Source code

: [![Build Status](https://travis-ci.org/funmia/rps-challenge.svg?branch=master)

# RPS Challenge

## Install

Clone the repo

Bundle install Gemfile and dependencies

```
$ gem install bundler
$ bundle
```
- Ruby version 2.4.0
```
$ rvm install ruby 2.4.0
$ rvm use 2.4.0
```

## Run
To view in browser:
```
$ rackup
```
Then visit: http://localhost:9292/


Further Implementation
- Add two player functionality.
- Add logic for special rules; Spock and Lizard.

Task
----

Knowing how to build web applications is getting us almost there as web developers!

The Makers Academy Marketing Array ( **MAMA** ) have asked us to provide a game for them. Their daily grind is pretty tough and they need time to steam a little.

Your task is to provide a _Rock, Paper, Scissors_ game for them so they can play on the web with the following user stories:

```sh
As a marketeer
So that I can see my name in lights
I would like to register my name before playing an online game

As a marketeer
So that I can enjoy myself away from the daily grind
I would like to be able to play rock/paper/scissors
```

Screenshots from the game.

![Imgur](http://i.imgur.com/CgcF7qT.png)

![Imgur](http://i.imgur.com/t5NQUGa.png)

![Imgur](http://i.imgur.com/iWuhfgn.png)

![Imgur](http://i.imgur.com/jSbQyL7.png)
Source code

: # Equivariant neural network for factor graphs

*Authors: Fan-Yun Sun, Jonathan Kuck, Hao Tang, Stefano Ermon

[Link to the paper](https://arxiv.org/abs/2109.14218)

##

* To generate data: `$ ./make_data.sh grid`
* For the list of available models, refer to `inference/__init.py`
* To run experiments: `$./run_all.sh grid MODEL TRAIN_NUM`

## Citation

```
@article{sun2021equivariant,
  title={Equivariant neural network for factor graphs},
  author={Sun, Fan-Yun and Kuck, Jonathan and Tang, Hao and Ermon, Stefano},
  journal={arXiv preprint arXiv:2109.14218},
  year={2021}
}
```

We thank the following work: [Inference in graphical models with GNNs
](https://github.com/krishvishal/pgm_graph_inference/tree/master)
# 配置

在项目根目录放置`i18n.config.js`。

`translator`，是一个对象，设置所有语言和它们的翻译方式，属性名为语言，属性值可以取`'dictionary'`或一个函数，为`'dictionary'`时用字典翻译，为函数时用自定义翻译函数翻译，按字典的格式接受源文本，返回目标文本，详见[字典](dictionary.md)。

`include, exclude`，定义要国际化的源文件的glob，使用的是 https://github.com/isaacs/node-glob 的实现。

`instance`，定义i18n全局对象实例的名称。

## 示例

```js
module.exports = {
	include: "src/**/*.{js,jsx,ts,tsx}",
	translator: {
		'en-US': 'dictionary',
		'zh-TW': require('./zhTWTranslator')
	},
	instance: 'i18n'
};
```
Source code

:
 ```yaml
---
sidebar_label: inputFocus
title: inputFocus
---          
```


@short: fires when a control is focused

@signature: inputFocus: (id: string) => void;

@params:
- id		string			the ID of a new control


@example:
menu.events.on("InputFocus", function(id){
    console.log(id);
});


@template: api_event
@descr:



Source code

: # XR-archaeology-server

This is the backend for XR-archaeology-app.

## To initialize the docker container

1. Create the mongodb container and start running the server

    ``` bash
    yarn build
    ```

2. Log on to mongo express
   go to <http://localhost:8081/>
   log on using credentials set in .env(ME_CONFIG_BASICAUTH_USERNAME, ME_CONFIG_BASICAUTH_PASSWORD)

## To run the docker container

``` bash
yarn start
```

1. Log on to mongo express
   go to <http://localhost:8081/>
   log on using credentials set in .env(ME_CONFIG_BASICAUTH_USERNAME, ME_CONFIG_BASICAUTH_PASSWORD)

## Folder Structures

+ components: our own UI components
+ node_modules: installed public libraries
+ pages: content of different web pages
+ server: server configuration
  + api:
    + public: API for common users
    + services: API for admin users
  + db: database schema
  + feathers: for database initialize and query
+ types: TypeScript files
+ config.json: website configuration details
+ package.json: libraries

—————

What to produce -
Would you write out all of the data again, unchanged?

Task response -
Source code

: [![Build Status](https://travis-ci.org/funmia/rps-challenge.svg?branch=master)

# RPS Challenge

## Install

Clone the repo

Bundle install Gemfile and dependencies

```
$ gem install bundler
$ bundle
```
- Ruby version 2.4.0
```
$ rvm install ruby 2.4.0
$ rvm use 2.4.0
```

## Run
To view in browser:
```
$ rackup
```
Then visit: http://localhost:9292/


Further Implementation
- Add two player functionality.
- Add logic for special rules; Spock and Lizard.

Task
----

Knowing how to build web applications is getting us almost there as web developers!

The Makers Academy Marketing Array ( **MAMA** ) have asked us to provide a game for them. Their daily grind is pretty tough and they need time to steam a little.

Your task is to provide a _Rock, Paper, Scissors_ game for them so they can play on the web with the following user stories:

```sh
As a marketeer
So that I can see my name in lights
I would like to register my name before playing an online game

As a marketeer
So that I can enjoy myself away from the daily grind
I would like to be able to play rock/paper/scissors
```

Screenshots from the game.

![Imgur](http://i.imgur.com/CgcF7qT.png)

![Imgur](http://i.imgur.com/t5NQUGa.png)

![Imgur](http://i.imgur.com/iWuhfgn.png)

![Imgur](http://i.imgur.com/jSbQyL7.png)
Source code

: # Equivariant neural network for factor graphs

*Authors: Fan-Yun Sun, Jonathan Kuck, Hao Tang, Stefano Ermon

[Link to the paper](https://arxiv.org/abs/2109.14218)

##

* To generate data: `$ ./make_data.sh grid`
* For the list of available models, refer to `inference/__init.py`
* To run experiments: `$./run_all.sh grid MODEL TRAIN_NUM`

## Citation

```
@article{sun2021equivariant,
  title={Equivariant neural network for factor graphs},
  author={Sun, Fan-Yun and Kuck, Jonathan and Tang, Hao and Ermon, Stefano},
  journal={arXiv preprint arXiv:2109.14218},
  year={2021}
}
```

We thank the following work: [Inference in graphical models with GNNs
](https://github.com/krishvishal/pgm_graph_inference/tree/master)
# 配置

在项目根目录放置`i18n.config.js`。

`translator`，是一个对象，设置所有语言和它们的翻译方式，属性名为语言，属性值可以取`'dictionary'`或一个函数，为`'dictionary'`时用字典翻译，为函数时用自定义翻译函数翻译，按字典的格式接受源文本，返回目标文本，详见[字典](dictionary.md)。

`include, exclude`，定义要国际化的源文件的glob，使用的是 https://github.com/isaacs/node-glob 的实现。

`instance`，定义i18n全局对象实例的名称。

## 示例

```js
module.exports = {
	include: "src/**/*.{js,jsx,ts,tsx}",
	translator: {
		'en-US': 'dictionary',
		'zh-TW': require('./zhTWTranslator')
	},
	instance: 'i18n'
};
```
Source code

:
 ```yaml
---
sidebar_label: inputFocus
title: inputFocus
---          
```


@short: fires when a control is focused

@signature: inputFocus: (id: string) => void;

@params:
- id		string			the ID of a new control


@example:
menu.events.on("InputFocus", function(id){
    console.log(id);
});


@template: api_event
@descr:



Source code

: # XR-archaeology-server

This is the backend for XR-archaeology-app.

## To initialize the docker container

1. Create the mongodb container and start running the server

    ``` bash
    yarn build
    ```

2. Log on to mongo express
   go to <http://localhost:8081/>
   log on using credentials set in .env(ME_CONFIG_BASICAUTH_USERNAME, ME_CONFIG_BASICAUTH_PASSWORD)

## To run the docker container

``` bash
yarn start
```

1. Log on to mongo express
   go to <http://localhost:8081/>
   log on using credentials set in .env(ME_CONFIG_BASICAUTH_USERNAME, ME_CONFIG_BASICAUTH_PASSWORD)

## Folder Structures

+ components: our own UI components
+ node_modules: installed public libraries
+ pages: content of different web pages
+ server: server configuration
  + api:
    + public: API for common users
    + services: API for admin users
  + db: database schema
  + feathers: for database initialize and query
+ types: TypeScript files
+ config.json: website configuration details
+ package.json: libraries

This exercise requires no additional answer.